A. Where to start! Exercise improves functional capacity for life after birth; don’t underestimate the strength and endurance required for feeding, lifting, carrying and pushing a stroller. I also prescribe exercise to manage aches and pains throughout pregnancy; SIJ or pubic symphysis pain can be managed with the right exercise prescription. Preparing your body for labour by building muscular endurance is another benefit that may be appealing, plus exercising throughout pregnancy makes the return to exercise post-partum easier and optimises body composition.
The benefits don’t stop there – they also reach the baby! If you’ve been diagnosed with Gestational Diabetes, exercise is great for managing blood glucose levels. Improved circulation through your body means increased placental blood flow, so you are delivering all the nutrients to help with optimal growth and health for your baby both in the womb and once they’re out.

Q. Will exercise make labour easier?

A. I wish there was a guaranteed way to make it easier! Exercise can “teach your body what to do” in the same way that you should train for any physical event. Whether your labour is a sprint or a marathon, unfortunately (or fortunately!) there’s no way to specifically train your body for labour because it varies from one pregnancy to the next. Even the second time round your body can respond in a different way. Exercise can help by training the muscular system how to act, improve your breathing mechanics, and increase your pelvic floor awareness – all of which are going to work to your in favour when the time comes. I get a lot of feedback that just the awareness of the pelvic floor pushing vs pulling during effort helped to visualise what to do during labour.

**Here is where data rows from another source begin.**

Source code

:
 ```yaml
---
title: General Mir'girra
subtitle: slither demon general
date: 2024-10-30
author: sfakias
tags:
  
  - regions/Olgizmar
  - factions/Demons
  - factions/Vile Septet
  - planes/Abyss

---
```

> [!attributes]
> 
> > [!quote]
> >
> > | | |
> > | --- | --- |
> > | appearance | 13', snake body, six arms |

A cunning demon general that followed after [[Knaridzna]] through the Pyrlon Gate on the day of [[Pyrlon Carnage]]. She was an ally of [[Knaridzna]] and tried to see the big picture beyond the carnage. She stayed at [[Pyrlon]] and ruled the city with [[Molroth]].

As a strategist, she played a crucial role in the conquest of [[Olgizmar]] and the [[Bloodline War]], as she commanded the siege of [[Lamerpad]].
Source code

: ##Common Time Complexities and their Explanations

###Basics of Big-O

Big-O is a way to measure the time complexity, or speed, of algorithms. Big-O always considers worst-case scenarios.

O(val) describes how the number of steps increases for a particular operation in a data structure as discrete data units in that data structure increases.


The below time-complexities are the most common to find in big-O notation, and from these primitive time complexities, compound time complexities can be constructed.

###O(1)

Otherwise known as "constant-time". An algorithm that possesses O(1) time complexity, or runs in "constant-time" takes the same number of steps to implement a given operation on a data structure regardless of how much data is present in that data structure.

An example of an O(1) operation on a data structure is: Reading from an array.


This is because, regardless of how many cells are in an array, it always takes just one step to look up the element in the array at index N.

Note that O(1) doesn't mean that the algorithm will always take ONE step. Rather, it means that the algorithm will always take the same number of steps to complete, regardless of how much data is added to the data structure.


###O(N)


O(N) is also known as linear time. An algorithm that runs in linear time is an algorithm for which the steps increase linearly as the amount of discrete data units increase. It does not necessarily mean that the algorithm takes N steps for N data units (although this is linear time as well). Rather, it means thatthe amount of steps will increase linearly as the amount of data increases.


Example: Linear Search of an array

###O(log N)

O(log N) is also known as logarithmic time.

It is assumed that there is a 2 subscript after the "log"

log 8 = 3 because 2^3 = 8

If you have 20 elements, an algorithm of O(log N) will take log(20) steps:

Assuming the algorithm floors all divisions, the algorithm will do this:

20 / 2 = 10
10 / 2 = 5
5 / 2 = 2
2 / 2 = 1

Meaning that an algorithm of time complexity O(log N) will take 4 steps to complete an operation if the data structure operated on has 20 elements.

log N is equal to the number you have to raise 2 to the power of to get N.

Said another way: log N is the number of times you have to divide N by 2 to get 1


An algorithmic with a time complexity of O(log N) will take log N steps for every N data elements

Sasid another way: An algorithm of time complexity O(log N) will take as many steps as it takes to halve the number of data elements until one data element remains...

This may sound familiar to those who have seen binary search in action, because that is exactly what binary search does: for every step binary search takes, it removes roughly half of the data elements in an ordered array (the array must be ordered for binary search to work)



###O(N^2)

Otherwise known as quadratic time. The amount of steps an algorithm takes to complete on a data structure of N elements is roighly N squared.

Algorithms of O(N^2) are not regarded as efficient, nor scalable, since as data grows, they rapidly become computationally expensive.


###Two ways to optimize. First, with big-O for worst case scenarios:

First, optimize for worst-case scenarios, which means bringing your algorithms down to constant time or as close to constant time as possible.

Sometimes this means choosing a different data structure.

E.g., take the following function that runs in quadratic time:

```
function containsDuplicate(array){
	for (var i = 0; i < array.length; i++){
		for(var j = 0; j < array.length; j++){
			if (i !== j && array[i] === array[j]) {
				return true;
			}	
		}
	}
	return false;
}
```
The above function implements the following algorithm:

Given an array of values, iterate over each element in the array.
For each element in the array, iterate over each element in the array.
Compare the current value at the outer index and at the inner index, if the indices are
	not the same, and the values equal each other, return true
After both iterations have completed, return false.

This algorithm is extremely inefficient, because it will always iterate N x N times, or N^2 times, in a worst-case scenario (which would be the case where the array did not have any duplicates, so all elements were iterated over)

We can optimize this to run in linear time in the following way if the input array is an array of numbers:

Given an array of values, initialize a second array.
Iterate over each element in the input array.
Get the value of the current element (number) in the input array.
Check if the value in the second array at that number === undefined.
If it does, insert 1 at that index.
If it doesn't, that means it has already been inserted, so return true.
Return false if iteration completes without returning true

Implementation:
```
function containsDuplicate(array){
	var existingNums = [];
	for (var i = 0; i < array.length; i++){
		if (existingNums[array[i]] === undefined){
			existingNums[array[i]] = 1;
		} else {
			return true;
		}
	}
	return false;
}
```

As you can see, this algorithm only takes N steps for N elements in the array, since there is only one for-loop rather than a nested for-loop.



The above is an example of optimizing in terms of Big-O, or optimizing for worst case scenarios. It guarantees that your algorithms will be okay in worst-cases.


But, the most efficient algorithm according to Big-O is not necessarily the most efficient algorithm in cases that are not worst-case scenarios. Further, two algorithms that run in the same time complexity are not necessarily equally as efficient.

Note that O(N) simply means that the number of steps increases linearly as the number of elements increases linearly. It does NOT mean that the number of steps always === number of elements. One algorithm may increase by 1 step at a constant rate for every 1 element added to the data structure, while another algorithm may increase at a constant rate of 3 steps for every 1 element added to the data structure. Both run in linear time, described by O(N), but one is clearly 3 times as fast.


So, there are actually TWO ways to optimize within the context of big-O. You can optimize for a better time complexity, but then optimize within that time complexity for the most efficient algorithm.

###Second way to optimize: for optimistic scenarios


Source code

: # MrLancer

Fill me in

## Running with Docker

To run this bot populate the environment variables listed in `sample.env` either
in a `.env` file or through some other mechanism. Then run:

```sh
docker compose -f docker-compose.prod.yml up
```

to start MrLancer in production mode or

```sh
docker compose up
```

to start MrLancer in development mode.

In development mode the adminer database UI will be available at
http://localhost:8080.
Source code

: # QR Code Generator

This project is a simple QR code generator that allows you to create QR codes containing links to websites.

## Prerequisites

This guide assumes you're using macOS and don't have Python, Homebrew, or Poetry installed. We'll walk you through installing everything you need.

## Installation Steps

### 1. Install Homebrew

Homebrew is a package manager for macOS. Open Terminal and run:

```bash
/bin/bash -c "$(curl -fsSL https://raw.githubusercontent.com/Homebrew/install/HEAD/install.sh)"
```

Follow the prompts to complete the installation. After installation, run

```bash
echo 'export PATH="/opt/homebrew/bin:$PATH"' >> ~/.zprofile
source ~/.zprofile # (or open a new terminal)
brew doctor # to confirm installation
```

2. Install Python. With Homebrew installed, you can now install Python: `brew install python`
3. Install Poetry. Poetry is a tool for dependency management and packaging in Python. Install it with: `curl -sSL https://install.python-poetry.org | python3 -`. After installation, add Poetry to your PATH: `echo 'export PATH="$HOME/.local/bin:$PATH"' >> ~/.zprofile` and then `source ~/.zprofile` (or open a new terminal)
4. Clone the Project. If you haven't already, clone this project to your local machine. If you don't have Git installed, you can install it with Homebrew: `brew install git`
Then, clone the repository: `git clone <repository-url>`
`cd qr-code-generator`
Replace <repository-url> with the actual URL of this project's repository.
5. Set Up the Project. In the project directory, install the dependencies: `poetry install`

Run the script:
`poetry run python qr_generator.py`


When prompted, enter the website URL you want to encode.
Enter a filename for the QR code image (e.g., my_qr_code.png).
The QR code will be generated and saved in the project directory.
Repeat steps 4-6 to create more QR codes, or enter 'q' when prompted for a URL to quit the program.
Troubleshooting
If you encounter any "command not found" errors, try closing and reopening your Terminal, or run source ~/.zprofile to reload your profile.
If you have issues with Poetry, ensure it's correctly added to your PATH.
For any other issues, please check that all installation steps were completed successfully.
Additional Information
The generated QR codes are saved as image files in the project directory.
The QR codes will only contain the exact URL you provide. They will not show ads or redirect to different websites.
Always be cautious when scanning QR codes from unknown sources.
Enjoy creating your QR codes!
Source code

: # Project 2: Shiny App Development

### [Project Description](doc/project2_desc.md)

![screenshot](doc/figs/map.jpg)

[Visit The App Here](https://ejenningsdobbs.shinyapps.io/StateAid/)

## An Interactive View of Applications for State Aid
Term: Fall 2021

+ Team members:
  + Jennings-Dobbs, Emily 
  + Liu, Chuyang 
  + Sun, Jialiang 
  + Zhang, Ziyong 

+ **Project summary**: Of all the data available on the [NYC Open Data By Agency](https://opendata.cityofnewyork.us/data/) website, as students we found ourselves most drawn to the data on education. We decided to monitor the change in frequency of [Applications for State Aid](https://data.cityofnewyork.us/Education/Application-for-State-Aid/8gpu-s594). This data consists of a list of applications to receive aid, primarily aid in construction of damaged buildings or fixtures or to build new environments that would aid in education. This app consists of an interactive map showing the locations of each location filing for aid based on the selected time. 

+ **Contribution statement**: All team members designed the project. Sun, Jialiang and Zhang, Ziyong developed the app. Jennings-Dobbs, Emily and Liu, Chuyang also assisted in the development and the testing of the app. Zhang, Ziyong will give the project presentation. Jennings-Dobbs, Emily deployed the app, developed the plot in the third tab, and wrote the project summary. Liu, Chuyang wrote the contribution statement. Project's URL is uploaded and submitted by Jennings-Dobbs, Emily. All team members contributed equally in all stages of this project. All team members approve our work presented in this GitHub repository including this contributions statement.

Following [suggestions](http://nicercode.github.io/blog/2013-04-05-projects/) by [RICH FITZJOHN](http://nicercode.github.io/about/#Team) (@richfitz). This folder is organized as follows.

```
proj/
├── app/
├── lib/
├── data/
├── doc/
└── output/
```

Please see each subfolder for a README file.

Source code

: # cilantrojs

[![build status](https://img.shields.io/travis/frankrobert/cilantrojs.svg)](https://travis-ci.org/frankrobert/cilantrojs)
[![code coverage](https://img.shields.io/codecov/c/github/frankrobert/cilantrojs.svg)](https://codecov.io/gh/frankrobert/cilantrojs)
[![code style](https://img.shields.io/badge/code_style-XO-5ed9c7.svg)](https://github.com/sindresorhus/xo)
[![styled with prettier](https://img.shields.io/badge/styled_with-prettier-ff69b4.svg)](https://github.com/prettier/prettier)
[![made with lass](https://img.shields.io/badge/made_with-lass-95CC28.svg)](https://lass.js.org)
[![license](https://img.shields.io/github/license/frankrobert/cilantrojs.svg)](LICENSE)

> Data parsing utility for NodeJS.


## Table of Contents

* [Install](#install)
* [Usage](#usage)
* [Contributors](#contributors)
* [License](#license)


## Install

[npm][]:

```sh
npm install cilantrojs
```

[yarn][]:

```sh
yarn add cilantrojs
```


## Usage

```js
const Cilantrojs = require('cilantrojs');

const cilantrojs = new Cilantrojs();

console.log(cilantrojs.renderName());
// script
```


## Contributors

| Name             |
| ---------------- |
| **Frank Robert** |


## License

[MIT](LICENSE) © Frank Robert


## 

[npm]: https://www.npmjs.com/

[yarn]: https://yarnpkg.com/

Q. What exercise should I avoid while pregnant?

A. There’s no list of exercises that are specifically dangerous or should be avoided while pregnant, because every pregnancy is different! For example, laying on your back may be uncomfortable for some, but other women may be cleared to do so and can benefit from guided exercises on their back when done under professional supervision. Bounding and impact exercise such as running or jumping aren’t advisable without first consulting your doctor or an Exercise Physiologist. If you’re not sure – listen to your body, stop if something doesn’t feel right and seek guidance from an Exercise Physiologist with experience in prenatal exercise.

Q. Is it dangerous if my heart rate increases too much?

A. There’s a common belief that increasing your heart rate above 140bpm while pregnant should be avoided. Your resting and working heart rate are altered with pregnancy, so I prefer to use a Rating of Perceived Exertion (RPE) as a better indicator of how hard you’re working. As long as you have clearance to exercise, there’s more benefits from maintaining or even improving cardiovascular function with moderate-high intensity exercise. If you are working at a higher intensity, it’s probably not a good idea to do it alone and consider how you prepare, refuel and rehydrate. A dietitian will be the best person to provide specific nutritional advice.

Q. Can exercise cause bleeding or miscarriage?

A. There’s no evidence that exercise can cause bleeding or miscarriage. If pain or bleeding occur, it suggests that something else is going on, which is why it’s so important to discuss exercise with your doctor and get clearance. Listen to your body and if you experience pain or bleeding you should stop and see your doctor immediately.

Q. Number 1 tip for exercise during pregnancy?

A. Do it!! If you don’t know how, ask a professional. Listen to your body. Exercise to address your own goals. And most of all, have fun!